Starting at the line below holding "- Update MusicControlNotification.java" and stopping at the line holding "- Fixes crash android 9", print every line exactly, both ends included, and leave the rest out.

++++ DATA FOR ANALYSIS ++++

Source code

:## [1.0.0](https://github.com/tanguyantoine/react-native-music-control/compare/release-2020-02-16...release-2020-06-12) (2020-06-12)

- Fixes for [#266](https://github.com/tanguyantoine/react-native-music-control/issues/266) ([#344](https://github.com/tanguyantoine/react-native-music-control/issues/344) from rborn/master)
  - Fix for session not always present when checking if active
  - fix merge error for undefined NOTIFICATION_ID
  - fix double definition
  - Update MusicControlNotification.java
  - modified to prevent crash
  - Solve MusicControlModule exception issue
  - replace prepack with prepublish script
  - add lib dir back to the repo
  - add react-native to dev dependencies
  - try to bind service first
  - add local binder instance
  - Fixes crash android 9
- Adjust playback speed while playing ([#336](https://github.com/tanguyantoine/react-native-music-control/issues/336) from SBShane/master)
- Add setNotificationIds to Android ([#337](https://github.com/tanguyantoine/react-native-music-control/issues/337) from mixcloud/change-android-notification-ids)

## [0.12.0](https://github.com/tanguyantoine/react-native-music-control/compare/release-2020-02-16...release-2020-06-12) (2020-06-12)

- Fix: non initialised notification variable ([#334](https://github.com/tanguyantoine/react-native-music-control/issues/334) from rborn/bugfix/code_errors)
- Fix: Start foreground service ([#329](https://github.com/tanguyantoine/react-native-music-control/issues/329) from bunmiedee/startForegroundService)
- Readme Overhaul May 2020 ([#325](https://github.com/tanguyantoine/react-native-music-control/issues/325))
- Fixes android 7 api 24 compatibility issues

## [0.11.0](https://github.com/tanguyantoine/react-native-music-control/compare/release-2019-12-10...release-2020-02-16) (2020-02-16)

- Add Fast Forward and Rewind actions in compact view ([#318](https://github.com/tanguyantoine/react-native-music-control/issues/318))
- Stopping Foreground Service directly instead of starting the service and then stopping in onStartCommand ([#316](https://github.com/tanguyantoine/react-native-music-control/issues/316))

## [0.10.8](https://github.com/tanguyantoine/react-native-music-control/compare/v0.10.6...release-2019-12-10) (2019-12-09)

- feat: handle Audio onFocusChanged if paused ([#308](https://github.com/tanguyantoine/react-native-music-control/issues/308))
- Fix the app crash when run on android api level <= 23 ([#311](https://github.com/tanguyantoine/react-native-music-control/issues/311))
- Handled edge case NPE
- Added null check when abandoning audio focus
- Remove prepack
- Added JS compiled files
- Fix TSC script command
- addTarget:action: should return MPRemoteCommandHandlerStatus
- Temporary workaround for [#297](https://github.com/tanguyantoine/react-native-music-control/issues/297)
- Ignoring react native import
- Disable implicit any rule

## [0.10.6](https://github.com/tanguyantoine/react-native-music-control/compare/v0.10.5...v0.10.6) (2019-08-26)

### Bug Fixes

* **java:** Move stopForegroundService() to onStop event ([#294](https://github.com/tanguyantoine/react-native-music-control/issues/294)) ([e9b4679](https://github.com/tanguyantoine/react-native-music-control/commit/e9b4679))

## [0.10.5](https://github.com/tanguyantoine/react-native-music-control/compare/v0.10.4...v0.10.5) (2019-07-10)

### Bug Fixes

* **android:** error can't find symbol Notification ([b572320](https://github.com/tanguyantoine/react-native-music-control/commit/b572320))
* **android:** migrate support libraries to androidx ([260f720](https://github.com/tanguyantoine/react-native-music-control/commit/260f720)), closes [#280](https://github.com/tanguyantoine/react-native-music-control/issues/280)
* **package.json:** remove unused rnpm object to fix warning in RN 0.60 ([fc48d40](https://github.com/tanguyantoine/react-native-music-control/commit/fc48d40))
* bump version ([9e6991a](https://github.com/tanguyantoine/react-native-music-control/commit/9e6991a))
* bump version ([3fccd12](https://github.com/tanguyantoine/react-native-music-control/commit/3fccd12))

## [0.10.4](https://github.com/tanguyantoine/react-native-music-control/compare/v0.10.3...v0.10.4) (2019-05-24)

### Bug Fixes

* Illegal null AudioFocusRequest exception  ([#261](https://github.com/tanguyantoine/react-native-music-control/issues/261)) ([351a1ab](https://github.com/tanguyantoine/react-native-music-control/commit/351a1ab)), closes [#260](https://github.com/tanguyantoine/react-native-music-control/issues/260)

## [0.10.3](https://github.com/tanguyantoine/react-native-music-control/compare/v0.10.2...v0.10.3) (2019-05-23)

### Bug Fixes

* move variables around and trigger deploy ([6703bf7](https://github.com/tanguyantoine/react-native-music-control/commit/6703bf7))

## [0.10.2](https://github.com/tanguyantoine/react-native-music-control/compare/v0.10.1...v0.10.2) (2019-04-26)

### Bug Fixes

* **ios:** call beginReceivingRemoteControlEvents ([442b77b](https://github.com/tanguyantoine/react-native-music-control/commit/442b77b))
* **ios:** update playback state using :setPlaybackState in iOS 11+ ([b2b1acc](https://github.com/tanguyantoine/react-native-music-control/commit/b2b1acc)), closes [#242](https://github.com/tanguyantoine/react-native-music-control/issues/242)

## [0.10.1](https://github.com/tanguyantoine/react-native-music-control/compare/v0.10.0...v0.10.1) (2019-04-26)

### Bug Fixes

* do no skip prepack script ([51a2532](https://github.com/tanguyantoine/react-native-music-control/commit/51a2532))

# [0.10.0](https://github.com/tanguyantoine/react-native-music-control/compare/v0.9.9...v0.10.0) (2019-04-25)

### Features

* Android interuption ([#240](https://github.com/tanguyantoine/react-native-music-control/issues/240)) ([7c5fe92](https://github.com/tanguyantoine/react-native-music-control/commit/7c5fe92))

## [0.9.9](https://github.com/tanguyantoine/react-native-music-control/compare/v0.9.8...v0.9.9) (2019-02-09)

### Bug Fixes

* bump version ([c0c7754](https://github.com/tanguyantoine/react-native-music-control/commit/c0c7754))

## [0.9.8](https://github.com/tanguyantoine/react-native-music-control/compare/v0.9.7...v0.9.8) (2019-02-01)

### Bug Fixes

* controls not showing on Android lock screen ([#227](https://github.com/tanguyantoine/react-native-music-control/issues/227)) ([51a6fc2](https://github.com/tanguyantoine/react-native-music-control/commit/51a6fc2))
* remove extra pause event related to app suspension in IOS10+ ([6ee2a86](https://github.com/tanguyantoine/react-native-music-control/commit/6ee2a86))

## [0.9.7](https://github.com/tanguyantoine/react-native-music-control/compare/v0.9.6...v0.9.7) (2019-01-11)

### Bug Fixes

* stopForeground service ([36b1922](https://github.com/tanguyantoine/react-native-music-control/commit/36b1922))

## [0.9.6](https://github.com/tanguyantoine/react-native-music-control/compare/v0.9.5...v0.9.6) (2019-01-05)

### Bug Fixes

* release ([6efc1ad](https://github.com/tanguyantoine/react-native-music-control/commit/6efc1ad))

++++

**YOUR SOLUTION**
  - Update MusicControlNotification.java
  - modified to prevent crash
  - Solve MusicControlModule exception issue
  - replace prepack with prepublish script
  - add lib dir back to the repo
  - add react-native to dev dependencies
  - try to bind service first
  - add local binder instance
  - Fixes crash android 9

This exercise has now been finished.